London, UK – International Airlines Group (IAG), the parent company of British Airways, issued a stark warning on Friday. It confirmed that jet fuel costs will rise sharply and unprecedentedly as a result of geopolitical turmoil and the closure of the Strait of Hormuz. Consequently, this puts the company’s profits and its future economic recovery under immense pressure.
A hefty bill and a blow to profits
The group’s CEO, Luis Gallego, stated that the company is facing a difficult financial situation. Fuel costs are expected to rise by £1.7 billion (approximately $2.3 billion) this year alone. Gallego explained that this sudden increase in operating costs is a direct result of the soaring global energy prices. Consequently, it will inevitably erode the profit margins the company had hoped to achieve during the busy summer season.
Confusion in financial markets
Financial markets reacted swiftly to the grim news, with the company’s share price immediately falling by 4% following the CEO’s remarks during Friday’s trading session.
This decline reflects investor anxiety about the European aviation sector’s ability to withstand a prolonged energy crisis, particularly given the increasing security risks in vital waterways.
The consequences of the “Hormuz” blockade on Europe
This crisis comes at a highly sensitive time.
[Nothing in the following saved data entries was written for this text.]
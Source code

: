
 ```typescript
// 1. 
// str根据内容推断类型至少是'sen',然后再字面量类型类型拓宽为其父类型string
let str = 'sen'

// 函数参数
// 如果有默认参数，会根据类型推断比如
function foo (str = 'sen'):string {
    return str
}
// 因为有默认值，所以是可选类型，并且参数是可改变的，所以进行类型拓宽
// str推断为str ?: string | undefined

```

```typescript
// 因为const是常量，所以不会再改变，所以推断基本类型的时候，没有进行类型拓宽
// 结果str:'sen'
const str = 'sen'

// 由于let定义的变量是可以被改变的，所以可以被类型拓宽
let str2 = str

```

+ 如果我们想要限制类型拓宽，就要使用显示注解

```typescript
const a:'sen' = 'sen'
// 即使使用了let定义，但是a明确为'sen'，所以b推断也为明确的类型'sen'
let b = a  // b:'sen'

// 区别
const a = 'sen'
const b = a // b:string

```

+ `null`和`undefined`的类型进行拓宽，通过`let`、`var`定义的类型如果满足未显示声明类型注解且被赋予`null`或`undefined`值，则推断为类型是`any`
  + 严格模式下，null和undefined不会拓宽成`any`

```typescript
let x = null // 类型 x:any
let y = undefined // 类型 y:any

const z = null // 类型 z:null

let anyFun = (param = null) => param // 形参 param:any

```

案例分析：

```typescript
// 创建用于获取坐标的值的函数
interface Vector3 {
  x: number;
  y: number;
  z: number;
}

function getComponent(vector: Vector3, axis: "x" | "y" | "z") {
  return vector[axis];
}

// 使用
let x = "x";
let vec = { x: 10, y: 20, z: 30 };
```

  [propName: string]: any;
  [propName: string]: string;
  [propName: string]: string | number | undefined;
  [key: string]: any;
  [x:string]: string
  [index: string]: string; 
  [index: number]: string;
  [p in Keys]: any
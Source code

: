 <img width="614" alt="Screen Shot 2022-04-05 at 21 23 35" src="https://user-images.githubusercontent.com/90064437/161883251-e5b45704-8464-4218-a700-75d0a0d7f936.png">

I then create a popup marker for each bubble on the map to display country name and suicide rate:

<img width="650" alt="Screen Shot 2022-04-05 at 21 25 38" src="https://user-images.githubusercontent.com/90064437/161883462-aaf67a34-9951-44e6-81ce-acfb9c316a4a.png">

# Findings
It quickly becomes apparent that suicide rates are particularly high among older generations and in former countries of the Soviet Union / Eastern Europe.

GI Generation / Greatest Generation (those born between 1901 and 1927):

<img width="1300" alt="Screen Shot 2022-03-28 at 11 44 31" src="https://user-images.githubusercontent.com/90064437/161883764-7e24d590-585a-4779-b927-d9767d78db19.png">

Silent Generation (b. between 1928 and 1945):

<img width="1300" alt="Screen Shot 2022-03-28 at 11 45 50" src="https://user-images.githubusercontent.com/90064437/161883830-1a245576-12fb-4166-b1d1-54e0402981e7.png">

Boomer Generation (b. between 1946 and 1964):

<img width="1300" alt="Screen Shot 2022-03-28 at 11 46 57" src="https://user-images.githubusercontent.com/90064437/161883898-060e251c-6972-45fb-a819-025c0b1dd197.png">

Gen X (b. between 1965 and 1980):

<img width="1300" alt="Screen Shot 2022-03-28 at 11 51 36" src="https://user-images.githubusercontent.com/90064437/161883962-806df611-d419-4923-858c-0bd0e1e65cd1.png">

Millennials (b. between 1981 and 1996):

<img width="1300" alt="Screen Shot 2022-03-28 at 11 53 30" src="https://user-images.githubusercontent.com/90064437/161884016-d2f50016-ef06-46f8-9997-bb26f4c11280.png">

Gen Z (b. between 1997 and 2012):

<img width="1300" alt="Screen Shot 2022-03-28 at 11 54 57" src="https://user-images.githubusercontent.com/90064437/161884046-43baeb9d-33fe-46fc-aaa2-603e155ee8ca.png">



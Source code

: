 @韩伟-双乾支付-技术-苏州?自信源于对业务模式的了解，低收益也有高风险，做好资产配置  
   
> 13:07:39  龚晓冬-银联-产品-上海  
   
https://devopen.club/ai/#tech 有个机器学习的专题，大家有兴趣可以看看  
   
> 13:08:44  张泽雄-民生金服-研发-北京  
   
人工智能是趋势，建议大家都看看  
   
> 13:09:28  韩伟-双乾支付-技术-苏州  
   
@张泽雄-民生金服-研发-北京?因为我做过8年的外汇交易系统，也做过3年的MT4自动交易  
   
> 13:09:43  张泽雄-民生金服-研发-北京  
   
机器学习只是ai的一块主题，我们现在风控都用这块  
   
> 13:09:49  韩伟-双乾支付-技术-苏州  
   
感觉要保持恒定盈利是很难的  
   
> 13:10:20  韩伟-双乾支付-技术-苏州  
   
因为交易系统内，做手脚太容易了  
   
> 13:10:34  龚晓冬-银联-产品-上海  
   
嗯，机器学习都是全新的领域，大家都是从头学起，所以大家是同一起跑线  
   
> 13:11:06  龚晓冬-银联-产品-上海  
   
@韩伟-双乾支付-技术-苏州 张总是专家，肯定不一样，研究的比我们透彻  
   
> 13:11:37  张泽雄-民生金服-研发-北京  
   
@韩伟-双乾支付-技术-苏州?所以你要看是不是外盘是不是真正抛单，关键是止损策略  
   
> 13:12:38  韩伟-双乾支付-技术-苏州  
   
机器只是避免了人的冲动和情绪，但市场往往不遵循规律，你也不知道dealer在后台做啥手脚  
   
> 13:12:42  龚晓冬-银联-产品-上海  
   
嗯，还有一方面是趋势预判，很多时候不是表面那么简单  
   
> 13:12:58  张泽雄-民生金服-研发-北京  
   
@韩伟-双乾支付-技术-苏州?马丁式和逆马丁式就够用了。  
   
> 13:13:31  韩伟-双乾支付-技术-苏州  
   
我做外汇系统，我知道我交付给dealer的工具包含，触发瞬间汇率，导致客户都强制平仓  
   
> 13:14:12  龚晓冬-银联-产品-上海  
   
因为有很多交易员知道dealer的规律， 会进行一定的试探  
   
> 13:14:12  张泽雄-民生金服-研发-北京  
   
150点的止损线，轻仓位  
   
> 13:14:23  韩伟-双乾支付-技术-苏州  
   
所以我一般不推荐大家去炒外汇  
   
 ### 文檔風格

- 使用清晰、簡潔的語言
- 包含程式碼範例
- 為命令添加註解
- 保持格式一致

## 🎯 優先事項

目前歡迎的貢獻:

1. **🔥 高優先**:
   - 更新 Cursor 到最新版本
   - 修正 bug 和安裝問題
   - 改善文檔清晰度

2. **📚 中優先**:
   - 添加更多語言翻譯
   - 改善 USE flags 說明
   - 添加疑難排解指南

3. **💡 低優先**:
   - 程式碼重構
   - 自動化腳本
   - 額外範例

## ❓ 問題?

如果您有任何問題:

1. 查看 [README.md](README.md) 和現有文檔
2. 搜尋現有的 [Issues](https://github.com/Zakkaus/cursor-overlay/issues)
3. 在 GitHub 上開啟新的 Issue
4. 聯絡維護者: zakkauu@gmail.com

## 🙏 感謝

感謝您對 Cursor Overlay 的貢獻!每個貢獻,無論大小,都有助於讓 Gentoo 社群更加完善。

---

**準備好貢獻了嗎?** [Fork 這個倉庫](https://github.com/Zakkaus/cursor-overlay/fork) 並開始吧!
Europe is vitally dependent on the Gulf region for its energy needs; more than 70% of the continent’s jet fuel is supplied by the Gulf states. With the Islamic Republic of Iran’s continued blockade of the Strait of Hormuz, supply chains have been almost completely disrupted, causing fuel prices to nearly double in the spot market.
Economic experts believe that this ongoing closure will not only harm British Airways but could also force global airlines to raise ticket prices to record levels or reduce their flights to cope with operating costs that have exceeded expectations. As a result, this threatens to slow global travel and tourism.